═════ The data

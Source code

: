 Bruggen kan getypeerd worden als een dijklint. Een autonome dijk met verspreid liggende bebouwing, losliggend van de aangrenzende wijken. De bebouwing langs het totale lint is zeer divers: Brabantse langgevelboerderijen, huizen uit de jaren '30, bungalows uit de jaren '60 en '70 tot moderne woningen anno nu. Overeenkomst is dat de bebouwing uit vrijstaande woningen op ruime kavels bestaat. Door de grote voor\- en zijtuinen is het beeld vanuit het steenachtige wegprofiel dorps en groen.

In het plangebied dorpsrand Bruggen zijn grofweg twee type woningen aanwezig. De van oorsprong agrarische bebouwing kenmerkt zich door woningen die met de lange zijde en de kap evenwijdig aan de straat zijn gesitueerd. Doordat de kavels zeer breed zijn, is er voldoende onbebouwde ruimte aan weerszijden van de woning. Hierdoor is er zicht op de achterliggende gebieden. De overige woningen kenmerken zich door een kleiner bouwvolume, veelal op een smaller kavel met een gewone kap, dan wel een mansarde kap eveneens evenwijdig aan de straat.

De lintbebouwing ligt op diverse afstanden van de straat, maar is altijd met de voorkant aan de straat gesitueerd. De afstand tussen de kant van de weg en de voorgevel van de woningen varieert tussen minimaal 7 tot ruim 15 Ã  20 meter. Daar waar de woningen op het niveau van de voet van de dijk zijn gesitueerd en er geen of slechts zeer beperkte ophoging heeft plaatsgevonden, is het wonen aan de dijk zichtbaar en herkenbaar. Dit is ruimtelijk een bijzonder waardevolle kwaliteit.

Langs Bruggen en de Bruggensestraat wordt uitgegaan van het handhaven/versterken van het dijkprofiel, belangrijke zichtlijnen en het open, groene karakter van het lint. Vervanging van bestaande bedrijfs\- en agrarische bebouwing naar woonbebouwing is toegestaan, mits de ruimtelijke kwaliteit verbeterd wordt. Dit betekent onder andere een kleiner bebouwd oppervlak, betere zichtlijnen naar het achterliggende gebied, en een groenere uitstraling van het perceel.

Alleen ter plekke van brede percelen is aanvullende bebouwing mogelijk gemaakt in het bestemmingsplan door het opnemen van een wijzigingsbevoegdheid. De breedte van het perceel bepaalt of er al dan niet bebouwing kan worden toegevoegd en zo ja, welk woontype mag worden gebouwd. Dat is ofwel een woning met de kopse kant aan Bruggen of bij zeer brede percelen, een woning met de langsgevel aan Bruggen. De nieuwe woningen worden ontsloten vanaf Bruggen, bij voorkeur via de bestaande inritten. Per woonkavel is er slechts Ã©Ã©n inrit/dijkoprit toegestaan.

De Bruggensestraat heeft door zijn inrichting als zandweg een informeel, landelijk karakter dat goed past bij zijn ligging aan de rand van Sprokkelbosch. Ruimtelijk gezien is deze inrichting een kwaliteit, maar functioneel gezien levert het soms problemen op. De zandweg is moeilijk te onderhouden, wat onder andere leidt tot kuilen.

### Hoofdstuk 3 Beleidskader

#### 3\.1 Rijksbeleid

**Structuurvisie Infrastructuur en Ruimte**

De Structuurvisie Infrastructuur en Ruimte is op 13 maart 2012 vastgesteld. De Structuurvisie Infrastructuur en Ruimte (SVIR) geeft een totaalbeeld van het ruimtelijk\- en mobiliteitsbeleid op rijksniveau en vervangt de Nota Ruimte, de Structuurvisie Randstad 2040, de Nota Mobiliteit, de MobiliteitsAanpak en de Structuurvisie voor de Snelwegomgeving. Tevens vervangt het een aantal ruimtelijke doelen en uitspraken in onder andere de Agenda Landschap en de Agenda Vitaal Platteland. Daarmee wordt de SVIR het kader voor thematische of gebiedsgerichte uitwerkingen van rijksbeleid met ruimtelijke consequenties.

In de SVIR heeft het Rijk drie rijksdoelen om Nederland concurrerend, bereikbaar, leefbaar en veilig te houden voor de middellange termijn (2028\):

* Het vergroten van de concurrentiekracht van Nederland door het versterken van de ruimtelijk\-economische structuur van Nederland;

══════════
═════ The data

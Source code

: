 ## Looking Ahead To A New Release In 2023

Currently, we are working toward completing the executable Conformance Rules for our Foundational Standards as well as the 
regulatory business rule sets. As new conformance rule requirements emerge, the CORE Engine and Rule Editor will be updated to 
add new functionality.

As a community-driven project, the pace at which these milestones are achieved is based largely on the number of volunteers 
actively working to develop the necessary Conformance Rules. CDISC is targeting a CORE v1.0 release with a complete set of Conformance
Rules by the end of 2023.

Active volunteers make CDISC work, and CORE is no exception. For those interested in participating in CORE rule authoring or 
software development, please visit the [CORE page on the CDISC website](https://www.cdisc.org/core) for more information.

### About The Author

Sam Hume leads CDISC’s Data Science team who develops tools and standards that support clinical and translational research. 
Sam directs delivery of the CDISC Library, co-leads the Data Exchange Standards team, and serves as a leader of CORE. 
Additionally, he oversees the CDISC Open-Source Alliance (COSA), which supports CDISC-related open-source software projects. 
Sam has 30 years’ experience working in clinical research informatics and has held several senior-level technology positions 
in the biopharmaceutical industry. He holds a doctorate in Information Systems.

══════════

* Assignment *
Note how many lines in the listing above contain the word "volunteers" and give only that number.

* Solved problem *
2